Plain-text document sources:

====================

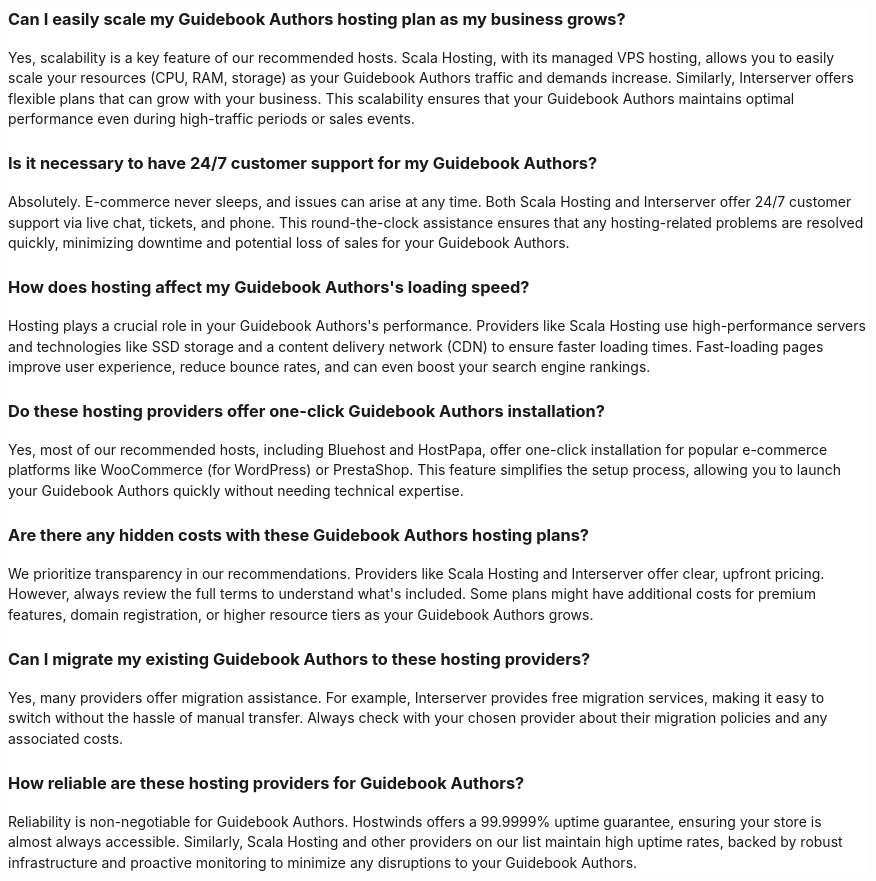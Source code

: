 ### Can I easily scale my Guidebook Authors hosting plan as my business grows? 
Yes, scalability is a key feature of our recommended hosts. Scala Hosting, with its managed VPS hosting, allows you to easily scale your resources (CPU, RAM, storage) as your Guidebook Authors traffic and demands increase. Similarly, Interserver offers flexible plans that can grow with your business. This scalability ensures that your Guidebook Authors maintains optimal performance even during high-traffic periods or sales events.

### Is it necessary to have 24/7 customer support for my Guidebook Authors? 
Absolutely. E-commerce never sleeps, and issues can arise at any time. Both Scala Hosting and Interserver offer 24/7 customer support via live chat, tickets, and phone. This round-the-clock assistance ensures that any hosting-related problems are resolved quickly, minimizing downtime and potential loss of sales for your Guidebook Authors.

### How does hosting affect my Guidebook Authors's loading speed? 
Hosting plays a crucial role in your Guidebook Authors's performance. Providers like Scala Hosting use high-performance servers and technologies like SSD storage and a content delivery network (CDN) to ensure faster loading times. Fast-loading pages improve user experience, reduce bounce rates, and can even boost your search engine rankings.

### Do these hosting providers offer one-click Guidebook Authors installation? 
Yes, most of our recommended hosts, including Bluehost and HostPapa, offer one-click installation for popular e-commerce platforms like WooCommerce (for WordPress) or PrestaShop. This feature simplifies the setup process, allowing you to launch your Guidebook Authors quickly without needing technical expertise.

### Are there any hidden costs with these Guidebook Authors hosting plans? 
We prioritize transparency in our recommendations. Providers like Scala Hosting and Interserver offer clear, upfront pricing. However, always review the full terms to understand what's included. Some plans might have additional costs for premium features, domain registration, or higher resource tiers as your Guidebook Authors grows.

### Can I migrate my existing Guidebook Authors to these hosting providers? 
Yes, many providers offer migration assistance. For example, Interserver provides free migration services, making it easy to switch without the hassle of manual transfer. Always check with your chosen provider about their migration policies and any associated costs.

### How reliable are these hosting providers for Guidebook Authors? 
Reliability is non-negotiable for Guidebook Authors. Hostwinds offers a 99.9999% uptime guarantee, ensuring your store is almost always accessible. Similarly, Scala Hosting and other providers on our list maintain high uptime rates, backed by robust infrastructure and proactive monitoring to minimize any disruptions to your Guidebook Authors.
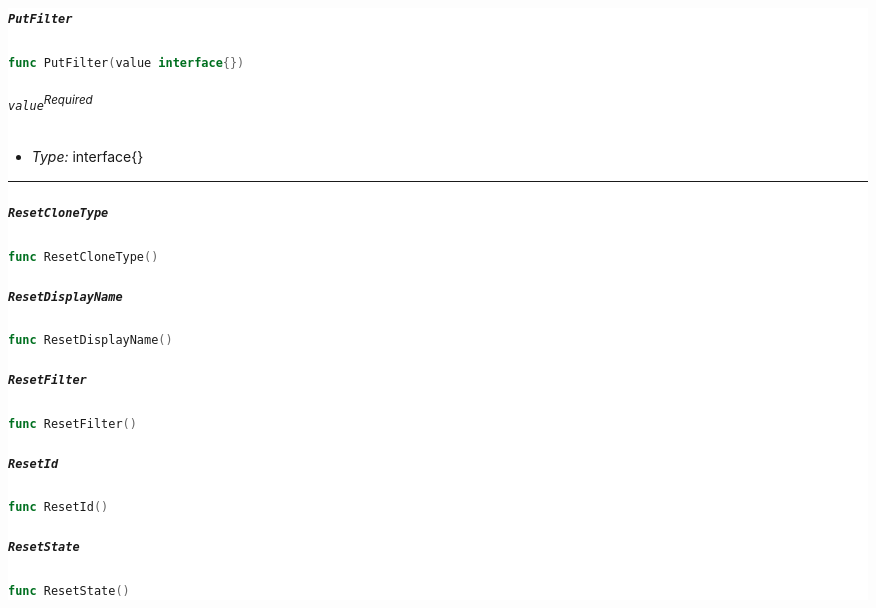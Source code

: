 ##### `PutFilter` <a name="PutFilter" id="rhizo-co-terraform-provider-oci.dataOciDatabaseAutonomousDatabasesClones.DataOciDatabaseAutonomousDatabasesClones.putFilter"></a>

```go
func PutFilter(value interface{})
```

###### `value`<sup>Required</sup> <a name="value" id="rhizo-co-terraform-provider-oci.dataOciDatabaseAutonomousDatabasesClones.DataOciDatabaseAutonomousDatabasesClones.putFilter.parameter.value"></a>

- *Type:* interface{}

---

##### `ResetCloneType` <a name="ResetCloneType" id="rhizo-co-terraform-provider-oci.dataOciDatabaseAutonomousDatabasesClones.DataOciDatabaseAutonomousDatabasesClones.resetCloneType"></a>

```go
func ResetCloneType()
```

##### `ResetDisplayName` <a name="ResetDisplayName" id="rhizo-co-terraform-provider-oci.dataOciDatabaseAutonomousDatabasesClones.DataOciDatabaseAutonomousDatabasesClones.resetDisplayName"></a>

```go
func ResetDisplayName()
```

##### `ResetFilter` <a name="ResetFilter" id="rhizo-co-terraform-provider-oci.dataOciDatabaseAutonomousDatabasesClones.DataOciDatabaseAutonomousDatabasesClones.resetFilter"></a>

```go
func ResetFilter()
```

##### `ResetId` <a name="ResetId" id="rhizo-co-terraform-provider-oci.dataOciDatabaseAutonomousDatabasesClones.DataOciDatabaseAutonomousDatabasesClones.resetId"></a>

```go
func ResetId()
```

##### `ResetState` <a name="ResetState" id="rhizo-co-terraform-provider-oci.dataOciDatabaseAutonomousDatabasesClones.DataOciDatabaseAutonomousDatabasesClones.resetState"></a>

```go
func ResetState()
```
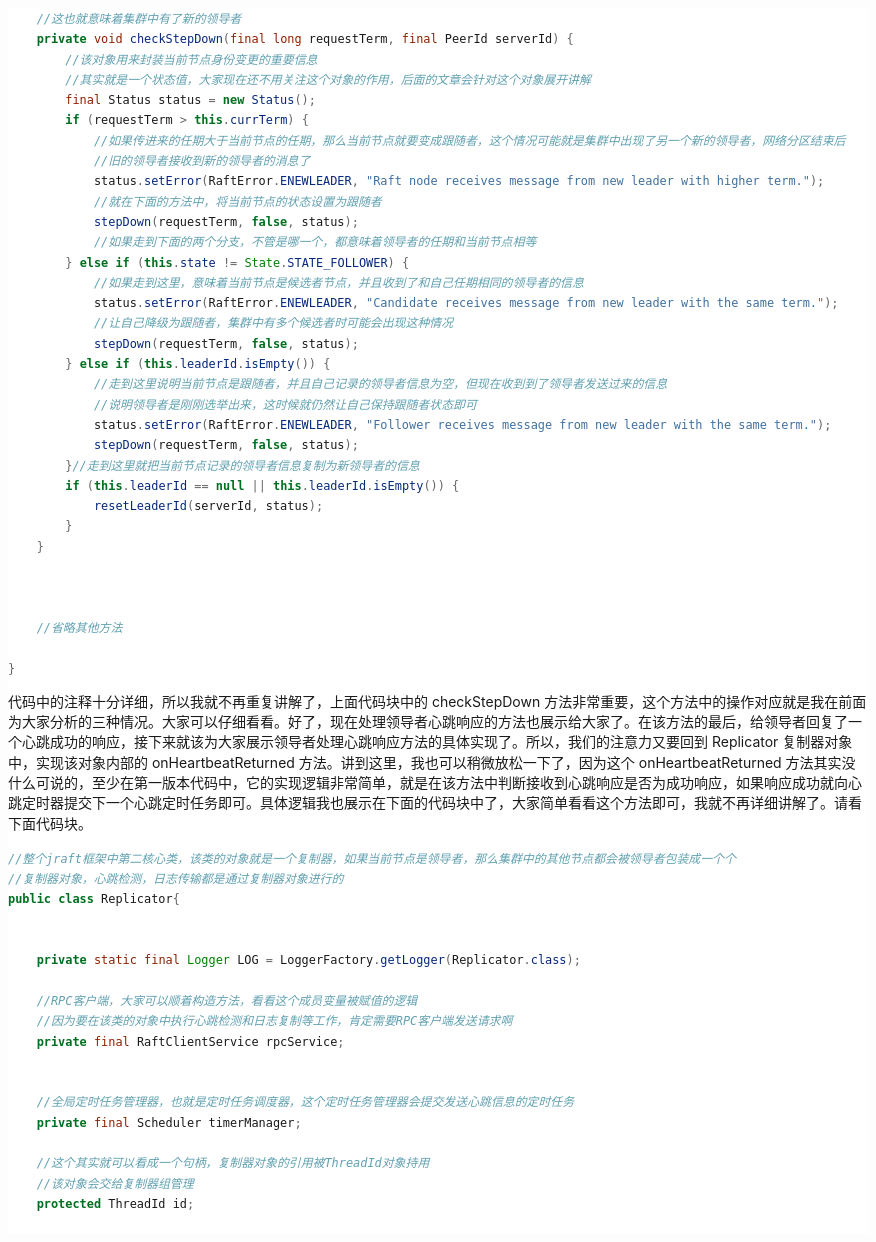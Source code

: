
 ```java
    //这也就意味着集群中有了新的领导者
    private void checkStepDown(final long requestTerm, final PeerId serverId) {
        //该对象用来封装当前节点身份变更的重要信息
        //其实就是一个状态值，大家现在还不用关注这个对象的作用，后面的文章会针对这个对象展开讲解
        final Status status = new Status();
        if (requestTerm > this.currTerm) {
            //如果传进来的任期大于当前节点的任期，那么当前节点就要变成跟随者，这个情况可能就是集群中出现了另一个新的领导者，网络分区结束后
            //旧的领导者接收到新的领导者的消息了
            status.setError(RaftError.ENEWLEADER, "Raft node receives message from new leader with higher term.");
            //就在下面的方法中，将当前节点的状态设置为跟随者
            stepDown(requestTerm, false, status);
            //如果走到下面的两个分支，不管是哪一个，都意味着领导者的任期和当前节点相等
        } else if (this.state != State.STATE_FOLLOWER) {
            //如果走到这里，意味着当前节点是候选者节点，并且收到了和自己任期相同的领导者的信息
            status.setError(RaftError.ENEWLEADER, "Candidate receives message from new leader with the same term.");
            //让自己降级为跟随者，集群中有多个候选者时可能会出现这种情况
            stepDown(requestTerm, false, status);
        } else if (this.leaderId.isEmpty()) {
            //走到这里说明当前节点是跟随者，并且自己记录的领导者信息为空，但现在收到到了领导者发送过来的信息
            //说明领导者是刚刚选举出来，这时候就仍然让自己保持跟随者状态即可
            status.setError(RaftError.ENEWLEADER, "Follower receives message from new leader with the same term.");
            stepDown(requestTerm, false, status);
        }//走到这里就把当前节点记录的领导者信息复制为新领导者的信息
        if (this.leaderId == null || this.leaderId.isEmpty()) {
            resetLeaderId(serverId, status);
        }
    }

    
    
	//省略其他方法

}

```
代码中的注释十分详细，所以我就不再重复讲解了，上面代码块中的 checkStepDown 方法非常重要，这个方法中的操作对应就是我在前面为大家分析的三种情况。大家可以仔细看看。好了，现在处理领导者心跳响应的方法也展示给大家了。在该方法的最后，给领导者回复了一个心跳成功的响应，接下来就该为大家展示领导者处理心跳响应方法的具体实现了。所以，我们的注意力又要回到 Replicator 复制器对象中，实现该对象内部的 onHeartbeatReturned 方法。讲到这里，我也可以稍微放松一下了，因为这个 onHeartbeatReturned 方法其实没什么可说的，至少在第一版本代码中，它的实现逻辑非常简单，就是在该方法中判断接收到心跳响应是否为成功响应，如果响应成功就向心跳定时器提交下一个心跳定时任务即可。具体逻辑我也展示在下面的代码块中了，大家简单看看这个方法即可，我就不再详细讲解了。请看下面代码块。
```java
//整个jraft框架中第二核心类，该类的对象就是一个复制器，如果当前节点是领导者，那么集群中的其他节点都会被领导者包装成一个个
//复制器对象，心跳检测，日志传输都是通过复制器对象进行的
public class Replicator{


    private static final Logger LOG = LoggerFactory.getLogger(Replicator.class);

    //RPC客户端，大家可以顺着构造方法，看看这个成员变量被赋值的逻辑
    //因为要在该类的对象中执行心跳检测和日志复制等工作，肯定需要RPC客户端发送请求啊
    private final RaftClientService rpcService;

    
    //全局定时任务管理器，也就是定时任务调度器，这个定时任务管理器会提交发送心跳信息的定时任务
    private final Scheduler timerManager;

	//这个其实就可以看成一个句柄，复制器对象的引用被ThreadId对象持用
    //该对象会交给复制器组管理
    protected ThreadId id;
    
```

====================

- _WHAT YOU NEED TO DO_
Your copy of the records above should be exact and contain no pictures.

- _REPLY_
Source code

: ### Can I easily scale my Guidebook Authors hosting plan as my business grows? 
Yes, scalability is a key feature of our recommended hosts. Scala Hosting, with its managed VPS hosting, allows you to easily scale your resources (CPU, RAM, storage) as your Guidebook Authors traffic and demands increase. Similarly, Interserver offers flexible plans that can grow with your business. This scalability ensures that your Guidebook Authors maintains optimal performance even during high-traffic periods or sales events.

### Is it necessary to have 24/7 customer support for my Guidebook Authors? 
Absolutely. E-commerce never sleeps, and issues can arise at any time. Both Scala Hosting and Interserver offer 24/7 customer support via live chat, tickets, and phone. This round-the-clock assistance ensures that any hosting-related problems are resolved quickly, minimizing downtime and potential loss of sales for your Guidebook Authors.

### How does hosting affect my Guidebook Authors's loading speed? 
Hosting plays a crucial role in your Guidebook Authors's performance. Providers like Scala Hosting use high-performance servers and technologies like SSD storage and a content delivery network (CDN) to ensure faster loading times. Fast-loading pages improve user experience, reduce bounce rates, and can even boost your search engine rankings.

### Do these hosting providers offer one-click Guidebook Authors installation? 
Yes, most of our recommended hosts, including Bluehost and HostPapa, offer one-click installation for popular e-commerce platforms like WooCommerce (for WordPress) or PrestaShop. This feature simplifies the setup process, allowing you to launch your Guidebook Authors quickly without needing technical expertise.

### Are there any hidden costs with these Guidebook Authors hosting plans? 
We prioritize transparency in our recommendations. Providers like Scala Hosting and Interserver offer clear, upfront pricing. However, always review the full terms to understand what's included. Some plans might have additional costs for premium features, domain registration, or higher resource tiers as your Guidebook Authors grows.

### Can I migrate my existing Guidebook Authors to these hosting providers? 
Yes, many providers offer migration assistance. For example, Interserver provides free migration services, making it easy to switch without the hassle of manual transfer. Always check with your chosen provider about their migration policies and any associated costs.

### How reliable are these hosting providers for Guidebook Authors? 
Reliability is non-negotiable for Guidebook Authors. Hostwinds offers a 99.9999% uptime guarantee, ensuring your store is almost always accessible. Similarly, Scala Hosting and other providers on our list maintain high uptime rates, backed by robust infrastructure and proactive monitoring to minimize any disruptions to your Guidebook Authors.
Source code

: ##### `PutFilter` <a name="PutFilter" id="rhizo-co-terraform-provider-oci.dataOciDatabaseAutonomousDatabasesClones.DataOciDatabaseAutonomousDatabasesClones.putFilter"></a>

```go
func PutFilter(value interface{})
```

###### `value`<sup>Required</sup> <a name="value" id="rhizo-co-terraform-provider-oci.dataOciDatabaseAutonomousDatabasesClones.DataOciDatabaseAutonomousDatabasesClones.putFilter.parameter.value"></a>

- *Type:* interface{}

---

##### `ResetCloneType` <a name="ResetCloneType" id="rhizo-co-terraform-provider-oci.dataOciDatabaseAutonomousDatabasesClones.DataOciDatabaseAutonomousDatabasesClones.resetCloneType"></a>

```go
func ResetCloneType()
```

##### `ResetDisplayName` <a name="ResetDisplayName" id="rhizo-co-terraform-provider-oci.dataOciDatabaseAutonomousDatabasesClones.DataOciDatabaseAutonomousDatabasesClones.resetDisplayName"></a>

```go
func ResetDisplayName()
```

##### `ResetFilter` <a name="ResetFilter" id="rhizo-co-terraform-provider-oci.dataOciDatabaseAutonomousDatabasesClones.DataOciDatabaseAutonomousDatabasesClones.resetFilter"></a>

```go
func ResetFilter()
```

##### `ResetId` <a name="ResetId" id="rhizo-co-terraform-provider-oci.dataOciDatabaseAutonomousDatabasesClones.DataOciDatabaseAutonomousDatabasesClones.resetId"></a>

```go
func ResetId()
```

##### `ResetState` <a name="ResetState" id="rhizo-co-terraform-provider-oci.dataOciDatabaseAutonomousDatabasesClones.DataOciDatabaseAutonomousDatabasesClones.resetState"></a>

```go
func ResetState()
```
Source code

:
 ```java
    //这也就意味着集群中有了新的领导者
    private void checkStepDown(final long requestTerm, final PeerId serverId) {
        //该对象用来封装当前节点身份变更的重要信息
        //其实就是一个状态值，大家现在还不用关注这个对象的作用，后面的文章会针对这个对象展开讲解
        final Status status = new Status();
        if (requestTerm > this.currTerm) {
            //如果传进来的任期大于当前节点的任期，那么当前节点就要变成跟随者，这个情况可能就是集群中出现了另一个新的领导者，网络分区结束后
            //旧的领导者接收到新的领导者的消息了
            status.setError(RaftError.ENEWLEADER, "Raft node receives message from new leader with higher term.");
            //就在下面的方法中，将当前节点的状态设置为跟随者
            stepDown(requestTerm, false, status);
            //如果走到下面的两个分支，不管是哪一个，都意味着领导者的任期和当前节点相等
        } else if (this.state != State.STATE_FOLLOWER) {
            //如果走到这里，意味着当前节点是候选者节点，并且收到了和自己任期相同的领导者的信息
            status.setError(RaftError.ENEWLEADER, "Candidate receives message from new leader with the same term.");
            //让自己降级为跟随者，集群中有多个候选者时可能会出现这种情况
            stepDown(requestTerm, false, status);
        } else if (this.leaderId.isEmpty()) {
            //走到这里说明当前节点是跟随者，并且自己记录的领导者信息为空，但现在收到到了领导者发送过来的信息
            //说明领导者是刚刚选举出来，这时候就仍然让自己保持跟随者状态即可
            status.setError(RaftError.ENEWLEADER, "Follower receives message from new leader with the same term.");
            stepDown(requestTerm, false, status);
        }//走到这里就把当前节点记录的领导者信息复制为新领导者的信息
        if (this.leaderId == null || this.leaderId.isEmpty()) {
            resetLeaderId(serverId, status);
        }
    }

    
    
	//省略其他方法

}

```
代码中的注释十分详细，所以我就不再重复讲解了，上面代码块中的 checkStepDown 方法非常重要，这个方法中的操作对应就是我在前面为大家分析的三种情况。大家可以仔细看看。好了，现在处理领导者心跳响应的方法也展示给大家了。在该方法的最后，给领导者回复了一个心跳成功的响应，接下来就该为大家展示领导者处理心跳响应方法的具体实现了。所以，我们的注意力又要回到 Replicator 复制器对象中，实现该对象内部的 onHeartbeatReturned 方法。讲到这里，我也可以稍微放松一下了，因为这个 onHeartbeatReturned 方法其实没什么可说的，至少在第一版本代码中，它的实现逻辑非常简单，就是在该方法中判断接收到心跳响应是否为成功响应，如果响应成功就向心跳定时器提交下一个心跳定时任务即可。具体逻辑我也展示在下面的代码块中了，大家简单看看这个方法即可，我就不再详细讲解了。请看下面代码块。
```java
//整个jraft框架中第二核心类，该类的对象就是一个复制器，如果当前节点是领导者，那么集群中的其他节点都会被领导者包装成一个个
//复制器对象，心跳检测，日志传输都是通过复制器对象进行的
public class Replicator{


    private static final Logger LOG = LoggerFactory.getLogger(Replicator.class);

    //RPC客户端，大家可以顺着构造方法，看看这个成员变量被赋值的逻辑
    //因为要在该类的对象中执行心跳检测和日志复制等工作，肯定需要RPC客户端发送请求啊
    private final RaftClientService rpcService;

    
    //全局定时任务管理器，也就是定时任务调度器，这个定时任务管理器会提交发送心跳信息的定时任务
    private final Scheduler timerManager;

	//这个其实就可以看成一个句柄，复制器对象的引用被ThreadId对象持用
    //该对象会交给复制器组管理
    protected ThreadId id;
    
```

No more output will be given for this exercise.